◆ **Data supplied**
============================================================
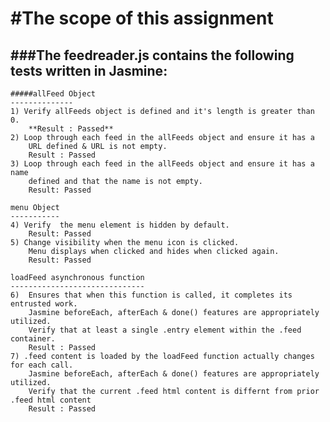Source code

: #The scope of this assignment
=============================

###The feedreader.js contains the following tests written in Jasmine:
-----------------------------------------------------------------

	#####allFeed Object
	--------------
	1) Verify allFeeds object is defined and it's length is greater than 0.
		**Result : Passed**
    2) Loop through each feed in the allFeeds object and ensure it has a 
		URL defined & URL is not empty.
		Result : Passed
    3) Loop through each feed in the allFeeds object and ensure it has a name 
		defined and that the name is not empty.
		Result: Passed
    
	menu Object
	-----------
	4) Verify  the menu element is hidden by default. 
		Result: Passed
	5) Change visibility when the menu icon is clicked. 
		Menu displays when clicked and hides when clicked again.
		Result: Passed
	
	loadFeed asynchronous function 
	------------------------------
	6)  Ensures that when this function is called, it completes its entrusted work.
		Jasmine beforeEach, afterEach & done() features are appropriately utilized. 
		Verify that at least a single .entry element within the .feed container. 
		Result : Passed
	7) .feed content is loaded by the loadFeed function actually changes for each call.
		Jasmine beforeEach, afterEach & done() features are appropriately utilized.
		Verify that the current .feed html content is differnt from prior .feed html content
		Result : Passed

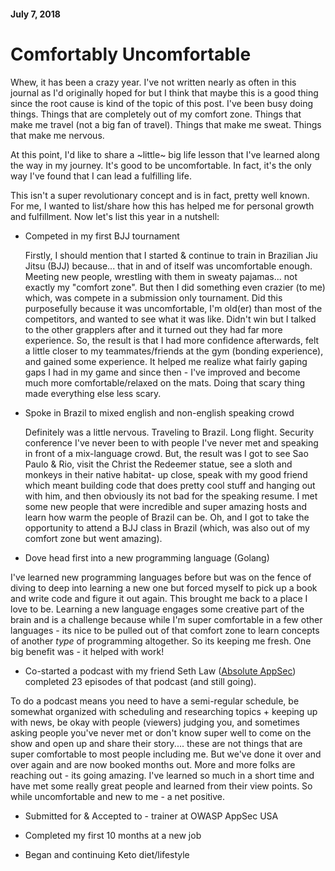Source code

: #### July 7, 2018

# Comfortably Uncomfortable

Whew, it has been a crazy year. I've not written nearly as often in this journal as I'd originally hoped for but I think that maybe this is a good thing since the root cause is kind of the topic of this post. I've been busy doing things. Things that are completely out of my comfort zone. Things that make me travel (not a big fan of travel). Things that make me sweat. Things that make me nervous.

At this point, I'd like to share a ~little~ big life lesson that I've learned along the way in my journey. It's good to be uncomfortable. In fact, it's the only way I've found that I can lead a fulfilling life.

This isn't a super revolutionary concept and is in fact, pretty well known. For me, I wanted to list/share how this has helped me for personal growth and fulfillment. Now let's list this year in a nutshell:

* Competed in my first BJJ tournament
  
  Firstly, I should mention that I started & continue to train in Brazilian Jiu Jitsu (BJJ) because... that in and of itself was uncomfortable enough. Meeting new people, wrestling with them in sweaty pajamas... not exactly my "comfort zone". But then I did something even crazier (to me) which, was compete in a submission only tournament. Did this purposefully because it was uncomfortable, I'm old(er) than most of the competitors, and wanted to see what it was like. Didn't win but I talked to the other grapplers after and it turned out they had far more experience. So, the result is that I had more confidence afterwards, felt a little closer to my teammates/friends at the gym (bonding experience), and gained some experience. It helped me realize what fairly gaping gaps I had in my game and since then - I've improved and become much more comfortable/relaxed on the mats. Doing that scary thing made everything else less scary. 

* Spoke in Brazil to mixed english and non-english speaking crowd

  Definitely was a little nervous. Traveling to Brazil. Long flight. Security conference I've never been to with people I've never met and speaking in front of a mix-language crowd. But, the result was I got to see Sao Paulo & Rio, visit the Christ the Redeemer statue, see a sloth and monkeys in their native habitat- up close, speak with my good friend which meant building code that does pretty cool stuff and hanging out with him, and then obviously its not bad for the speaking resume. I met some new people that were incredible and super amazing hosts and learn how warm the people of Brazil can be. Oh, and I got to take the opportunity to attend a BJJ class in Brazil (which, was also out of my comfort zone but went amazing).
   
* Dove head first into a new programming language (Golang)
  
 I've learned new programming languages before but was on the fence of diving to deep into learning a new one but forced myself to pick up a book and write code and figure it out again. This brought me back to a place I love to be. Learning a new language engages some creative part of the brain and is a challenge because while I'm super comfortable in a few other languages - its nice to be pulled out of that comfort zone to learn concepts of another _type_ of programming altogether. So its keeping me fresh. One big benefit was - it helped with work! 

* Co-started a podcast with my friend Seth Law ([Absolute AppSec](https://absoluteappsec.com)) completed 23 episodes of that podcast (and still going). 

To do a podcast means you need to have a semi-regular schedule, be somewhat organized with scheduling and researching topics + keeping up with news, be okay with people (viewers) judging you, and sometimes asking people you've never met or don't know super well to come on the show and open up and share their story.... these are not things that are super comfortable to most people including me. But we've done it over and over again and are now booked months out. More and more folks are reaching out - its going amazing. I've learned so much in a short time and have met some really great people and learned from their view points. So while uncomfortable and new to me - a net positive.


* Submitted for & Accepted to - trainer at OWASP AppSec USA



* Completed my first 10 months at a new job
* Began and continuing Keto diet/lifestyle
============================================================
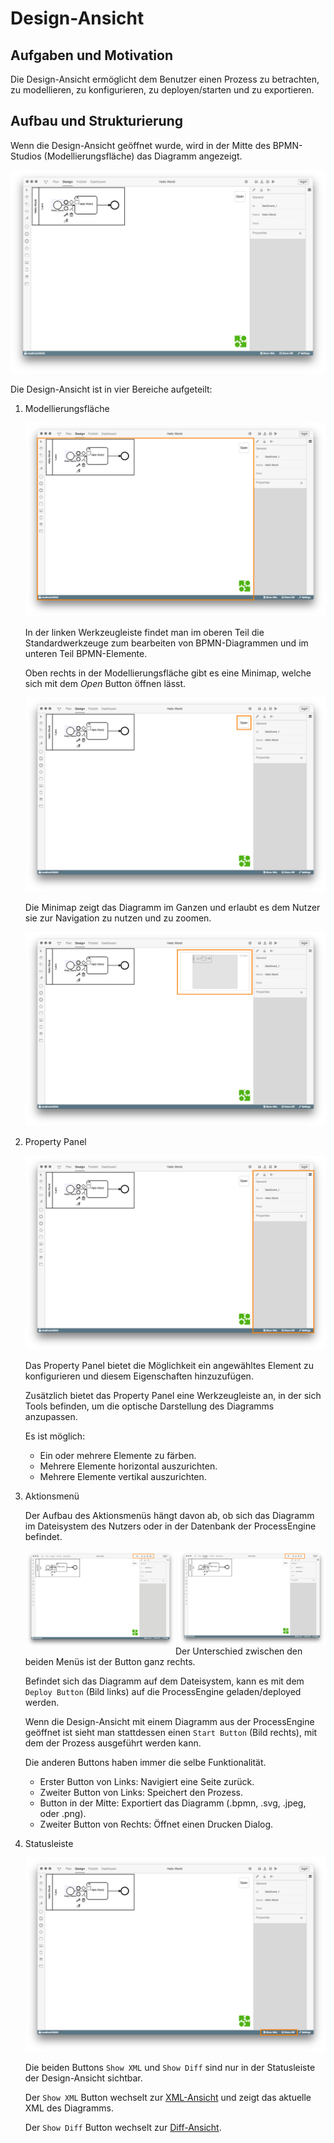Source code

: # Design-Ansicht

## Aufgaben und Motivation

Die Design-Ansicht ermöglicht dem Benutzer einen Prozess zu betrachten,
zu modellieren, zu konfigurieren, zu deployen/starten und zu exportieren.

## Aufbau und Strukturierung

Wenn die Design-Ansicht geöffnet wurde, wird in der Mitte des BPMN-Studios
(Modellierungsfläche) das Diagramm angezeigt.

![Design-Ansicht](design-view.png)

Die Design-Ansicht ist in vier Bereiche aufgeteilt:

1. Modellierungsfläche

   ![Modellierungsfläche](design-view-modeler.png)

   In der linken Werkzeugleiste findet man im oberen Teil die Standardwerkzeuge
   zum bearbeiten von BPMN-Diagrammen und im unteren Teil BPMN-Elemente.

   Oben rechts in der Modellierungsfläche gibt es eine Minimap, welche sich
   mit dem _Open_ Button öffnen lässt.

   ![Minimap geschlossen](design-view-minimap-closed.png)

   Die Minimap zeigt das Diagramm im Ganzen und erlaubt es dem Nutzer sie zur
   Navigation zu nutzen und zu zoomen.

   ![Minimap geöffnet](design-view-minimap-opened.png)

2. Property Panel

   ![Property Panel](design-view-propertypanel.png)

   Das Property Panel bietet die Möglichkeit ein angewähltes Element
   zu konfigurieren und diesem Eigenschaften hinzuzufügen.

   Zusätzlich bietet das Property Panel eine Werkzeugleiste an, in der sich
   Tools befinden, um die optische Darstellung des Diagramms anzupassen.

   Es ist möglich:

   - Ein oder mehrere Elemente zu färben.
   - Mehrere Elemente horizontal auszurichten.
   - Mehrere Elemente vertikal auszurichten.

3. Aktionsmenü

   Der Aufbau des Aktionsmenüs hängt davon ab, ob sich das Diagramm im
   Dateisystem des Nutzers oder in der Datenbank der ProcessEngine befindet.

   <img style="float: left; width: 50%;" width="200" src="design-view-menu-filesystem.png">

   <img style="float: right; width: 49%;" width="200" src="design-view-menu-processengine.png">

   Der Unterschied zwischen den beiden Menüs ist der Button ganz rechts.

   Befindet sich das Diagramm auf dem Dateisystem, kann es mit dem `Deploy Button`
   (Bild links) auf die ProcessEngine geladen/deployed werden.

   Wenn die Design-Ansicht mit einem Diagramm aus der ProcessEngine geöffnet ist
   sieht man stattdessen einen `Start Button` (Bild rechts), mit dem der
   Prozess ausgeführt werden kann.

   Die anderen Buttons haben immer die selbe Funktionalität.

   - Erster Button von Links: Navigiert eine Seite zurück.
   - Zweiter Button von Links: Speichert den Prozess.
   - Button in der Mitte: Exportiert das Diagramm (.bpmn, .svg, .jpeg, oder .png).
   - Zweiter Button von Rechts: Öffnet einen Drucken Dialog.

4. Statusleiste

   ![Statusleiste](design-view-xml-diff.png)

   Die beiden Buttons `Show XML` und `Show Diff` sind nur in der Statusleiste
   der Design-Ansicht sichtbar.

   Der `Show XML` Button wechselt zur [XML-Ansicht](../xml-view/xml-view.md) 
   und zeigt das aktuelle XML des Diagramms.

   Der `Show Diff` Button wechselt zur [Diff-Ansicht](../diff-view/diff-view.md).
============================================================
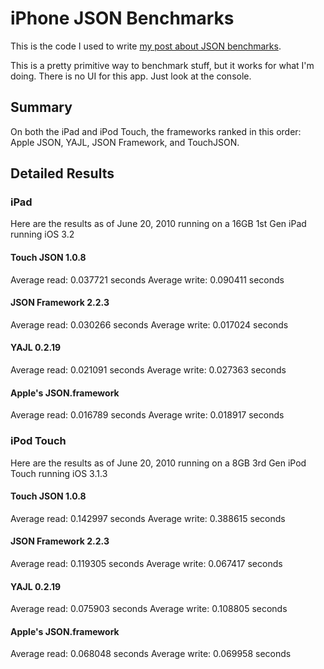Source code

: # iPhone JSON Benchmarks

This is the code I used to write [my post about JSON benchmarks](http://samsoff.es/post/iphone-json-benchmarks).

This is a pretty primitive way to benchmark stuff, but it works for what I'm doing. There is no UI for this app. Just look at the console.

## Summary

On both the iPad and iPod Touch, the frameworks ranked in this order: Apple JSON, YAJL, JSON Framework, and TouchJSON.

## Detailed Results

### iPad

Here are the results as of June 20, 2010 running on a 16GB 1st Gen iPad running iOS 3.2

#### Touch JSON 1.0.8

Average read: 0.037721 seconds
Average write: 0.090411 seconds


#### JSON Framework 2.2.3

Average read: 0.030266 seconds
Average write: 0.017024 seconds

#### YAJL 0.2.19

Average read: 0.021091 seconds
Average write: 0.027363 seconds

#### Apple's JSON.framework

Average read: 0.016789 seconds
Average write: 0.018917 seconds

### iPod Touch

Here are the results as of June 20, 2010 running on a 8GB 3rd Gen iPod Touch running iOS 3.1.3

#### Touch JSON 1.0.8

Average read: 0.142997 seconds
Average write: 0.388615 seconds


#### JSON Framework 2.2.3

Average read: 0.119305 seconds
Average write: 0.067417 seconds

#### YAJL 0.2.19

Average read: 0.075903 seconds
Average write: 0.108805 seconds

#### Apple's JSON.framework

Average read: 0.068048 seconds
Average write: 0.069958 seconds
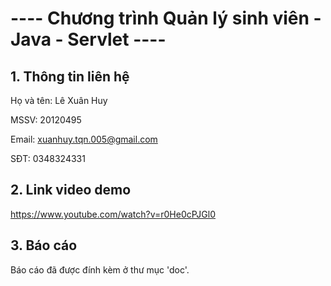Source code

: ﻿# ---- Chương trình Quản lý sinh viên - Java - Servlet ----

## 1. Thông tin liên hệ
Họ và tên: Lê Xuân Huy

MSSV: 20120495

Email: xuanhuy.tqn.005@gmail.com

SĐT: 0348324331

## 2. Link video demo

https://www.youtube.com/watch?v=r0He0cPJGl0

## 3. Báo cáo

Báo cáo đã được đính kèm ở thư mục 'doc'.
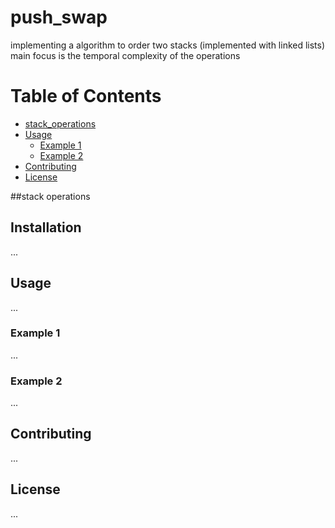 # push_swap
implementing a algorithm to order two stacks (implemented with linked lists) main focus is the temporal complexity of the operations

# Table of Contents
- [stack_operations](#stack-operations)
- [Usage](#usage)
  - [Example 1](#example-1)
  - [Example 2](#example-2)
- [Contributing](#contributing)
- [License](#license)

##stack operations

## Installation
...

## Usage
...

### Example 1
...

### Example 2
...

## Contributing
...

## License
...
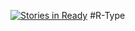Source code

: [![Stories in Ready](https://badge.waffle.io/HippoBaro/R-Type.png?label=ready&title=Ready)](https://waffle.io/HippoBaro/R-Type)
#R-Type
============================================================
◆ **Work to be completed**
Look back at the data above. Transcribe exactly the lines starting at the line that contains "Die Minimap zeigt" and ending at the line that contains "der Design-Ansicht sichtbar.".

◆ **Result of the task**
   Die Minimap zeigt das Diagramm im Ganzen und erlaubt es dem Nutzer sie zur
   Navigation zu nutzen und zu zoomen.

   ![Minimap geöffnet](design-view-minimap-opened.png)

2. Property Panel

   ![Property Panel](design-view-propertypanel.png)

   Das Property Panel bietet die Möglichkeit ein angewähltes Element
   zu konfigurieren und diesem Eigenschaften hinzuzufügen.

   Zusätzlich bietet das Property Panel eine Werkzeugleiste an, in der sich
   Tools befinden, um die optische Darstellung des Diagramms anzupassen.

   Es ist möglich:

   - Ein oder mehrere Elemente zu färben.
   - Mehrere Elemente horizontal auszurichten.
   - Mehrere Elemente vertikal auszurichten.

3. Aktionsmenü

   Der Aufbau des Aktionsmenüs hängt davon ab, ob sich das Diagramm im
   Dateisystem des Nutzers oder in der Datenbank der ProcessEngine befindet.

   <img style="float: left; width: 50%;" width="200" src="design-view-menu-filesystem.png">

   <img style="float: right; width: 49%;" width="200" src="design-view-menu-processengine.png">

   Der Unterschied zwischen den beiden Menüs ist der Button ganz rechts.

   Befindet sich das Diagramm auf dem Dateisystem, kann es mit dem `Deploy Button`
   (Bild links) auf die ProcessEngine geladen/deployed werden.

   Wenn die Design-Ansicht mit einem Diagramm aus der ProcessEngine geöffnet ist
   sieht man stattdessen einen `Start Button` (Bild rechts), mit dem der
   Prozess ausgeführt werden kann.

   Die anderen Buttons haben immer die selbe Funktionalität.

   - Erster Button von Links: Navigiert eine Seite zurück.
   - Zweiter Button von Links: Speichert den Prozess.
   - Button in der Mitte: Exportiert das Diagramm (.bpmn, .svg, .jpeg, oder .png).
   - Zweiter Button von Rechts: Öffnet einen Drucken Dialog.

4. Statusleiste

   ![Statusleiste](design-view-xml-diff.png)

   Die beiden Buttons `Show XML` und `Show Diff` sind nur in der Statusleiste
   der Design-Ansicht sichtbar.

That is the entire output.